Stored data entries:
———

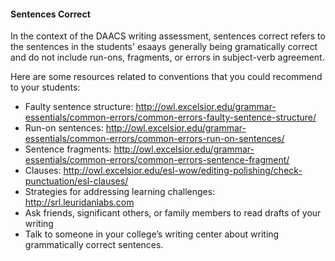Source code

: #### Sentences Correct

In the context of the DAACS writing assessment, sentences correct refers to the sentences in the students' esaays generally being gramatically correct and do not include run-ons, fragments, or errors in subject-verb agreement. 

Here are some resources related to conventions that you could recommend to your students:

* Faulty sentence structure: http://owl.excelsior.edu/grammar-essentials/common-errors/common-errors-faulty-sentence-structure/
* Run-on sentences: http://owl.excelsior.edu/grammar-essentials/common-errors/common-errors-run-on-sentences/
* Sentence fragments: http://owl.excelsior.edu/grammar-essentials/common-errors/common-errors-sentence-fragment/
* Clauses: http://owl.excelsior.edu/esl-wow/editing-polishing/check-punctuation/esl-clauses/
* Strategies for addressing learning challenges: http://srl.leuridanlabs.com
* Ask friends, significant others, or family members to read drafts of your writing
* Talk to someone in your college’s writing center about writing grammatically correct sentences.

———

Among the lines above, which ones hold the string "grammar"? Show them.

> [Task response]
* Faulty sentence structure: http://owl.excelsior.edu/grammar-essentials/common-errors/common-errors-faulty-sentence-structure/
* Run-on sentences: http://owl.excelsior.edu/grammar-essentials/common-errors/common-errors-run-on-sentences/
* Sentence fragments: http://owl.excelsior.edu/grammar-essentials/common-errors/common-errors-sentence-fragment/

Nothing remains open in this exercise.